Sandquist goes on to say that Volvo engines have been using timing belts for a long time, undergoing plenty of validating testing before they are rolled out. For instance, the current XC40 uses a timing belt in T3, T4, T5 and Recharge T5 guises. Additionally, other models like the S60, XC60 and XC90 also feature timing belts.

“If you look at all the Volvo engines, they have been using timing belts for quite a long time, they have the most stringent validation requirements and they still continue with timing belts. It’s good enough for Volvo, it’s good enough for us,” he commented.

It’s also important to note that the official service schedule for the X50 requires an inspection of its timing belt at 100,000 km/60 months, with a replacement due at 110,000 km/66 months. The timing belt for the X50 costs RM195.16, while the drive (or serpentine) belt that is also changed together is RM112.89 – the labour for both is RM150. The total cost of replacing this belts, when spread out across 60 months or five years, is about RM90 a year.

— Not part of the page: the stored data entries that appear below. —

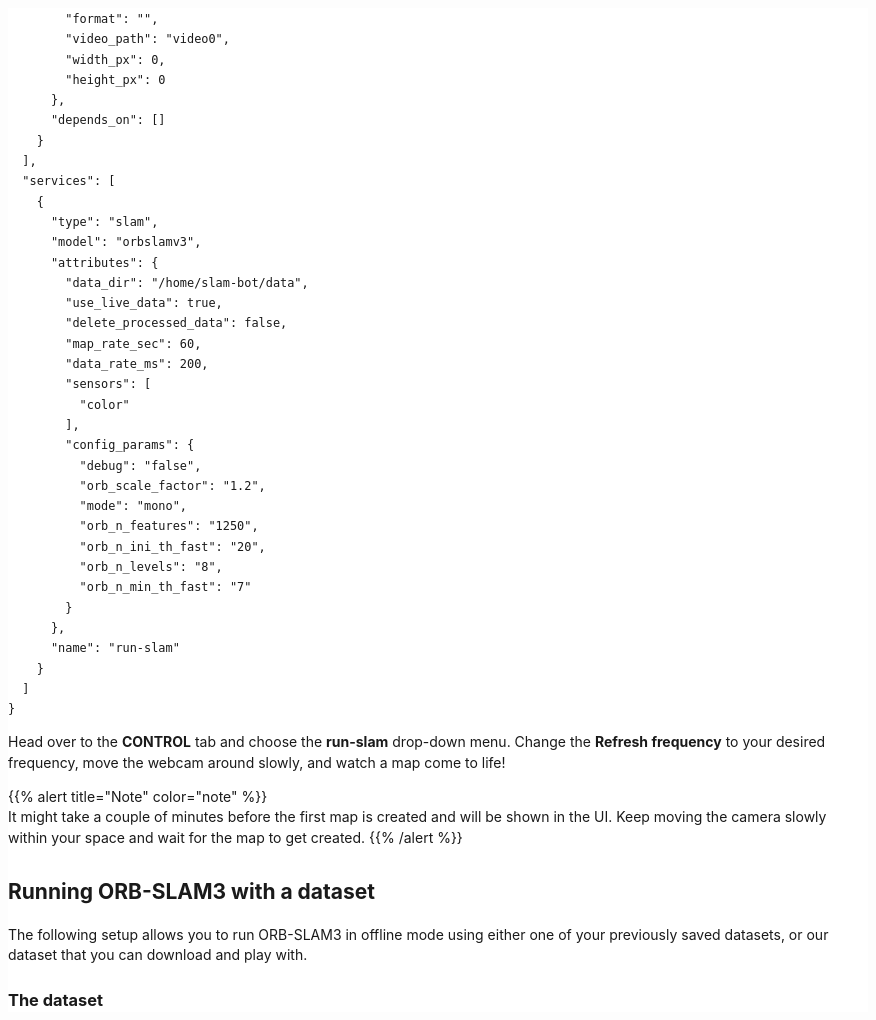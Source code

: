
```json-viam
        "format": "",
        "video_path": "video0",
        "width_px": 0,
        "height_px": 0
      },
      "depends_on": []
    }
  ],
  "services": [
    {
      "type": "slam",
      "model": "orbslamv3",
      "attributes": {
        "data_dir": "/home/slam-bot/data",
        "use_live_data": true,
        "delete_processed_data": false,
        "map_rate_sec": 60,
        "data_rate_ms": 200,
        "sensors": [
          "color"
        ],
        "config_params": {
          "debug": "false",
          "orb_scale_factor": "1.2",
          "mode": "mono",
          "orb_n_features": "1250",
          "orb_n_ini_th_fast": "20",
          "orb_n_levels": "8",
          "orb_n_min_th_fast": "7"
        }
      },
      "name": "run-slam"
    }
  ]
}
```

Head over to the **CONTROL** tab and choose the **run-slam** drop-down menu.
Change the **Refresh frequency** to your desired frequency, move the webcam around slowly, and watch a map come to life!

{{% alert title="Note" color="note" %}}  
It might take a couple of minutes before the first map is created and will be shown in the UI.
Keep moving the camera slowly within your space and wait for the map to get created.
{{% /alert %}}

## Running ORB-SLAM3 with a dataset

The following setup allows you to run ORB-SLAM3 in offline mode using either one of your previously saved datasets, or our dataset that you can download and play with.

### The dataset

Aside from discussions on timing belts, Sandquist also noted that the three-cylinder engines were developed to run on RON 92 petrol, which is a common fuel in China. In our local context, where RON 95 and RON 97 are prevalent, it is an absolute non-issue for owners to run the former despite there being a turbocharger. He added that there’s not much to gain with running on RON 97, more so with RON 100.

Proton’s official figures for the X50 are 150 PS and 226 Nm of torque with the port fuel injection (PFI) version of the 1.5 turbo three-pot, while the direct injection (DI) unit in the range-topping Flagship makes 177 PS and 255 Nm. However, Geely has stated that the latter’s outputs are with RON 92 fuel used, and they go up to 179 PS and 265 Nm with RON 95.

“Actually, the engine has been developed for RON 92, which is normal in the Chinese market, and it will run really well with RON 95. With RON 97, there’s no real benefit. It’s only if you would be driving very much [in] super-hot climate and very high loads. But I understand that normal driving would be perfectly fine with RON 95,” explained Sandquist.